A photon of X ray has energy of 1 keV, while a photon of visible light has energy of about 3 eV. In this context, which one of the following statements is not correct?

Introduction / Context:
Photons are quanta of electromagnetic radiation, and their properties such as energy, wavelength, and frequency are related. X rays are high energy electromagnetic waves, while visible light has lower photon energy. Although their energies and wavelengths differ, all electromagnetic waves share certain fundamental properties when they travel in vacuum. This question asks you to identify which of the listed statements about an X ray photon and a visible light photon is not correct.

Given Data / Assumptions:

• Energy of the X ray photon E x = 1 keV (1000 eV).
• Energy of the visible light photon E v = 3 eV.
• Both photons travel in vacuum when we compare their speeds.
• Standard relations E = h * f and c = lambda * f apply, where h is Planck constant, f is frequency, lambda is wavelength, and c is speed of light in vacuum.

Concept / Approach:
Photon energy E is proportional to frequency f through the relation E = h * f.

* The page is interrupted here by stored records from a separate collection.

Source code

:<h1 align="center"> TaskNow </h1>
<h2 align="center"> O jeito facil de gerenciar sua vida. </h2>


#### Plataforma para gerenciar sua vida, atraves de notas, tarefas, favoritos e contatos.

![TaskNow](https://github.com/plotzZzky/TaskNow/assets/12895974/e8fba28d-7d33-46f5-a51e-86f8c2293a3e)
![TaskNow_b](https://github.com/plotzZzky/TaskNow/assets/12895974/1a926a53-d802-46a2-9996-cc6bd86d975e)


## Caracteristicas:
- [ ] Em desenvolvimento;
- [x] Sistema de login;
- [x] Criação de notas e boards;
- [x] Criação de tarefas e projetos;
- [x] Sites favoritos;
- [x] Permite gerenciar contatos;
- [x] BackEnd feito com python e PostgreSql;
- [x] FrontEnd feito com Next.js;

Therefore, a larger energy photon has higher frequency. Since the speed of light in vacuum c is constant for all electromagnetic waves, wavelength lambda is related by c = lambda * f, so higher frequency implies shorter wavelength. Thus, a 1 keV X ray photon has much higher frequency and shorter wavelength than a 3 eV visible photon. However, the speed in vacuum is the same c for both. Any statement claiming different speeds in vacuum is therefore incorrect.

Step-by-Step Solution:
Step 1: Compare energies: 1 keV equals 1000 eV, while the visible photon has 3 eV. So E x is much greater than E v. Step 2: Use E = h * f. Higher energy means higher frequency. Therefore, the X ray photon has higher frequency than the visible photon. Step 3: Use c = lambda * f. For a given constant c, a higher frequency implies a shorter wavelength. So the X ray photon has a shorter wavelength than the visible photon. Step 4: Recall that all electromagnetic waves in vacuum travel at the same speed c, regardless of their frequency or wavelength. This applies to X rays, visible light, radio waves, and gamma rays alike. Step 5: Therefore, any statement that claims that the speeds of the two photons in vacuum are different is not correct.

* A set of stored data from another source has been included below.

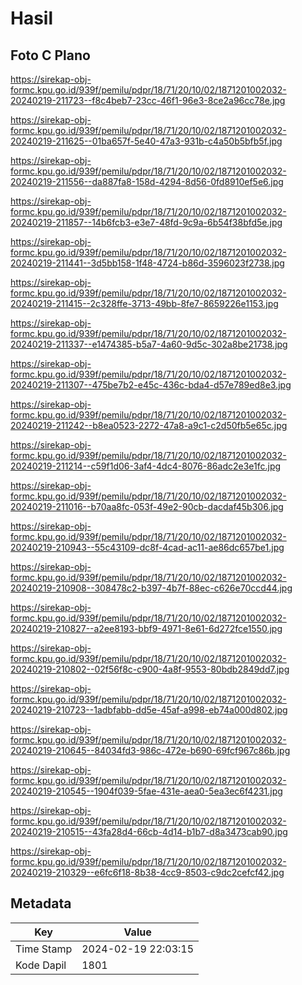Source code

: # Hasil

## Foto C Plano

https://sirekap-obj-formc.kpu.go.id/939f/pemilu/pdpr/18/71/20/10/02/1871201002032-20240219-211723--f8c4beb7-23cc-46f1-96e3-8ce2a96cc78e.jpg

https://sirekap-obj-formc.kpu.go.id/939f/pemilu/pdpr/18/71/20/10/02/1871201002032-20240219-211625--01ba657f-5e40-47a3-931b-c4a50b5bfb5f.jpg

https://sirekap-obj-formc.kpu.go.id/939f/pemilu/pdpr/18/71/20/10/02/1871201002032-20240219-211556--da887fa8-158d-4294-8d56-0fd8910ef5e6.jpg

https://sirekap-obj-formc.kpu.go.id/939f/pemilu/pdpr/18/71/20/10/02/1871201002032-20240219-211857--14b6fcb3-e3e7-48fd-9c9a-6b54f38bfd5e.jpg

https://sirekap-obj-formc.kpu.go.id/939f/pemilu/pdpr/18/71/20/10/02/1871201002032-20240219-211441--3d5bb158-1f48-4724-b86d-3596023f2738.jpg

https://sirekap-obj-formc.kpu.go.id/939f/pemilu/pdpr/18/71/20/10/02/1871201002032-20240219-211415--2c328ffe-3713-49bb-8fe7-8659226e1153.jpg

https://sirekap-obj-formc.kpu.go.id/939f/pemilu/pdpr/18/71/20/10/02/1871201002032-20240219-211337--e1474385-b5a7-4a60-9d5c-302a8be21738.jpg

https://sirekap-obj-formc.kpu.go.id/939f/pemilu/pdpr/18/71/20/10/02/1871201002032-20240219-211307--475be7b2-e45c-436c-bda4-d57e789ed8e3.jpg

https://sirekap-obj-formc.kpu.go.id/939f/pemilu/pdpr/18/71/20/10/02/1871201002032-20240219-211242--b8ea0523-2272-47a8-a9c1-c2d50fb5e65c.jpg

https://sirekap-obj-formc.kpu.go.id/939f/pemilu/pdpr/18/71/20/10/02/1871201002032-20240219-211214--c59f1d06-3af4-4dc4-8076-86adc2e3e1fc.jpg

https://sirekap-obj-formc.kpu.go.id/939f/pemilu/pdpr/18/71/20/10/02/1871201002032-20240219-211016--b70aa8fc-053f-49e2-90cb-dacdaf45b306.jpg

https://sirekap-obj-formc.kpu.go.id/939f/pemilu/pdpr/18/71/20/10/02/1871201002032-20240219-210943--55c43109-dc8f-4cad-ac11-ae86dc657be1.jpg

https://sirekap-obj-formc.kpu.go.id/939f/pemilu/pdpr/18/71/20/10/02/1871201002032-20240219-210908--308478c2-b397-4b7f-88ec-c626e70ccd44.jpg

https://sirekap-obj-formc.kpu.go.id/939f/pemilu/pdpr/18/71/20/10/02/1871201002032-20240219-210827--a2ee8193-bbf9-4971-8e61-6d272fce1550.jpg

https://sirekap-obj-formc.kpu.go.id/939f/pemilu/pdpr/18/71/20/10/02/1871201002032-20240219-210802--02f56f8c-c900-4a8f-9553-80bdb2849dd7.jpg

https://sirekap-obj-formc.kpu.go.id/939f/pemilu/pdpr/18/71/20/10/02/1871201002032-20240219-210723--1adbfabb-dd5e-45af-a998-eb74a000d802.jpg

https://sirekap-obj-formc.kpu.go.id/939f/pemilu/pdpr/18/71/20/10/02/1871201002032-20240219-210645--84034fd3-986c-472e-b690-69fcf967c86b.jpg

https://sirekap-obj-formc.kpu.go.id/939f/pemilu/pdpr/18/71/20/10/02/1871201002032-20240219-210545--1904f039-5fae-431e-aea0-5ea3ec6f4231.jpg

https://sirekap-obj-formc.kpu.go.id/939f/pemilu/pdpr/18/71/20/10/02/1871201002032-20240219-210515--43fa28d4-66cb-4d14-b1b7-d8a3473cab90.jpg

https://sirekap-obj-formc.kpu.go.id/939f/pemilu/pdpr/18/71/20/10/02/1871201002032-20240219-210329--e6fc6f18-8b38-4cc9-8503-c9dc2cefcf42.jpg


## Metadata

| Key        | Value               |
| ---------- | ------------------- |
| Time Stamp | 2024-02-19 22:03:15 |
| Kode Dapil | 1801                |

Verification / Alternative check:
Standard physics references define c, the speed of light in vacuum, as a universal constant approximately equal to 3 * 10^8 m/s. This value applies to all electromagnetic waves in vacuum. Differences in speed occur only when waves travel through media with different refractive indices, and even then the speed depends on the medium, not on photon energy alone. Since the question explicitly states speeds in vacuum, c must be the same. On the other hand, X ray wavelengths are well known to be much shorter (for example, nanometres to picometres) than visible wavelengths (hundreds of nanometres), consistent with the first statement being correct.

Why Other Options Are Wrong (meaning they are actually correct statements):
The wavelength of the X ray photon is less than the wavelength of the visible light photon: This is correct because higher energy and higher frequency correspond to shorter wavelength for the X ray. The two photons have different energies: This is obviously correct, since 1 keV is much greater than 3 eV. The frequency of the X ray photon is higher than the frequency of the visible light photon: This follows directly from E = h * f and the fact that the X ray photon has higher energy.

Common Pitfalls:
Students sometimes mistakenly think that higher energy electromagnetic waves must travel faster in vacuum. This confusion arises from everyday experience with mechanical objects where more energy can mean higher speed. However, for photons in vacuum, speed is fixed at c regardless of energy. Energy differences change frequency and wavelength, not speed. Remember that all electromagnetic waves share the same speed in vacuum, and differences appear only in media where refractive index varies with wavelength.

Final Answer:
The incorrect statement is that the speeds of the two photons in vacuum are different.